[PROBLEM TO SOLVE]
Set down the records again. Every word and mark must match exactly.

[Saved entries]
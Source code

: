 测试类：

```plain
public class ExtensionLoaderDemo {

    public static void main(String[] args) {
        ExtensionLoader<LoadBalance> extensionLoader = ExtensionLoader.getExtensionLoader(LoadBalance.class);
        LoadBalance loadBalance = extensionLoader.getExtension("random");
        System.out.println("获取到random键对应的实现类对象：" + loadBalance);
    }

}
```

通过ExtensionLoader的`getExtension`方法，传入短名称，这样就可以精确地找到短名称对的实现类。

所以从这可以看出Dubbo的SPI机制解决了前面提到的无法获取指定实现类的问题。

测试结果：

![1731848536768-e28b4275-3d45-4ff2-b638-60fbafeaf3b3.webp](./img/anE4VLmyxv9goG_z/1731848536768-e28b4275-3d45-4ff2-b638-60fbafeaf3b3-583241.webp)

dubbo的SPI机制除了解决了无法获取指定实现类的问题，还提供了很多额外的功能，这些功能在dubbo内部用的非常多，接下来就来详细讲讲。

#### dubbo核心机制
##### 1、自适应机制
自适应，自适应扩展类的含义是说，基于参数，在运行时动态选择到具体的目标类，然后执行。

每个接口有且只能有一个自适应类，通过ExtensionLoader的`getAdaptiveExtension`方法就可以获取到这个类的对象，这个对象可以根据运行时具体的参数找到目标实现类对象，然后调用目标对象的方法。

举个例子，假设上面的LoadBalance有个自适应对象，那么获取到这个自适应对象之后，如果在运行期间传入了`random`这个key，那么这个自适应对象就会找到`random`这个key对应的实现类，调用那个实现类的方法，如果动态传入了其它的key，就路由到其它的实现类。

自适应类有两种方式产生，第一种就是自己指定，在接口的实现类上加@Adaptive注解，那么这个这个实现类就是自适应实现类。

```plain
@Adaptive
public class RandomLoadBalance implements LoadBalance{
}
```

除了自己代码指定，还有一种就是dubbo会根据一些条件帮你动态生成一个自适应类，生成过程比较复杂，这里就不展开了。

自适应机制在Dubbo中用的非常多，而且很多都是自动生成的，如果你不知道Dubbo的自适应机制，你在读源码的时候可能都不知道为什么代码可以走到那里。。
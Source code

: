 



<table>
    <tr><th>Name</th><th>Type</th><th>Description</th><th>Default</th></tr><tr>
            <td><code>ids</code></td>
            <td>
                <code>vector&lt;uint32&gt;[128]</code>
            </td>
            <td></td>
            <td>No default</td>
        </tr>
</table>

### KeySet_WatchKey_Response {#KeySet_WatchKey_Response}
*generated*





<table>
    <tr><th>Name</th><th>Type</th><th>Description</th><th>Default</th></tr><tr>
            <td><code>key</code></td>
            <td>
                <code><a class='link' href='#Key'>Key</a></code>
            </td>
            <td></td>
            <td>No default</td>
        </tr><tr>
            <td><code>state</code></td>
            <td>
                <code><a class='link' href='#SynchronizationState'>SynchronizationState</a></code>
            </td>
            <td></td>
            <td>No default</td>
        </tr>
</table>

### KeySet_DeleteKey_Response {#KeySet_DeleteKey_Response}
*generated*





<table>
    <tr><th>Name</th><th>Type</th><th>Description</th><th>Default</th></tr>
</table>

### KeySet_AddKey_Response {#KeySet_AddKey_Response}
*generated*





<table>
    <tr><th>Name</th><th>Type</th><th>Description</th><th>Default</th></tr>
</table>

[ANSWER TO THE PROBLEM]
Source code

: 测试类：

```plain
public class ExtensionLoaderDemo {

    public static void main(String[] args) {
        ExtensionLoader<LoadBalance> extensionLoader = ExtensionLoader.getExtensionLoader(LoadBalance.class);
        LoadBalance loadBalance = extensionLoader.getExtension("random");
        System.out.println("获取到random键对应的实现类对象：" + loadBalance);
    }

}
```

通过ExtensionLoader的`getExtension`方法，传入短名称，这样就可以精确地找到短名称对的实现类。

所以从这可以看出Dubbo的SPI机制解决了前面提到的无法获取指定实现类的问题。

测试结果：

![1731848536768-e28b4275-3d45-4ff2-b638-60fbafeaf3b3.webp](./img/anE4VLmyxv9goG_z/1731848536768-e28b4275-3d45-4ff2-b638-60fbafeaf3b3-583241.webp)

dubbo的SPI机制除了解决了无法获取指定实现类的问题，还提供了很多额外的功能，这些功能在dubbo内部用的非常多，接下来就来详细讲讲。

#### dubbo核心机制
##### 1、自适应机制
自适应，自适应扩展类的含义是说，基于参数，在运行时动态选择到具体的目标类，然后执行。

每个接口有且只能有一个自适应类，通过ExtensionLoader的`getAdaptiveExtension`方法就可以获取到这个类的对象，这个对象可以根据运行时具体的参数找到目标实现类对象，然后调用目标对象的方法。

举个例子，假设上面的LoadBalance有个自适应对象，那么获取到这个自适应对象之后，如果在运行期间传入了`random`这个key，那么这个自适应对象就会找到`random`这个key对应的实现类，调用那个实现类的方法，如果动态传入了其它的key，就路由到其它的实现类。

自适应类有两种方式产生，第一种就是自己指定，在接口的实现类上加@Adaptive注解，那么这个这个实现类就是自适应实现类。

```plain
@Adaptive
public class RandomLoadBalance implements LoadBalance{
}
```

除了自己代码指定，还有一种就是dubbo会根据一些条件帮你动态生成一个自适应类，生成过程比较复杂，这里就不展开了。

自适应机制在Dubbo中用的非常多，而且很多都是自动生成的，如果你不知道Dubbo的自适应机制，你在读源码的时候可能都不知道为什么代码可以走到那里。。
Source code

: 



<table>
    <tr><th>Name</th><th>Type</th><th>Description</th><th>Default</th></tr><tr>
            <td><code>ids</code></td>
            <td>
                <code>vector&lt;uint32&gt;[128]</code>
            </td>
            <td></td>
            <td>No default</td>
        </tr>
</table>

### KeySet_WatchKey_Response {#KeySet_WatchKey_Response}
*generated*





<table>
    <tr><th>Name</th><th>Type</th><th>Description</th><th>Default</th></tr><tr>
            <td><code>key</code></td>
            <td>
                <code><a class='link' href='#Key'>Key</a></code>
            </td>
            <td></td>
            <td>No default</td>
        </tr><tr>
            <td><code>state</code></td>
            <td>
                <code><a class='link' href='#SynchronizationState'>SynchronizationState</a></code>
            </td>
            <td></td>
            <td>No default</td>
        </tr>
</table>

### KeySet_DeleteKey_Response {#KeySet_DeleteKey_Response}
*generated*





<table>
    <tr><th>Name</th><th>Type</th><th>Description</th><th>Default</th></tr>
</table>

### KeySet_AddKey_Response {#KeySet_AddKey_Response}
*generated*





<table>
    <tr><th>Name</th><th>Type</th><th>Description</th><th>Default</th></tr>
</table>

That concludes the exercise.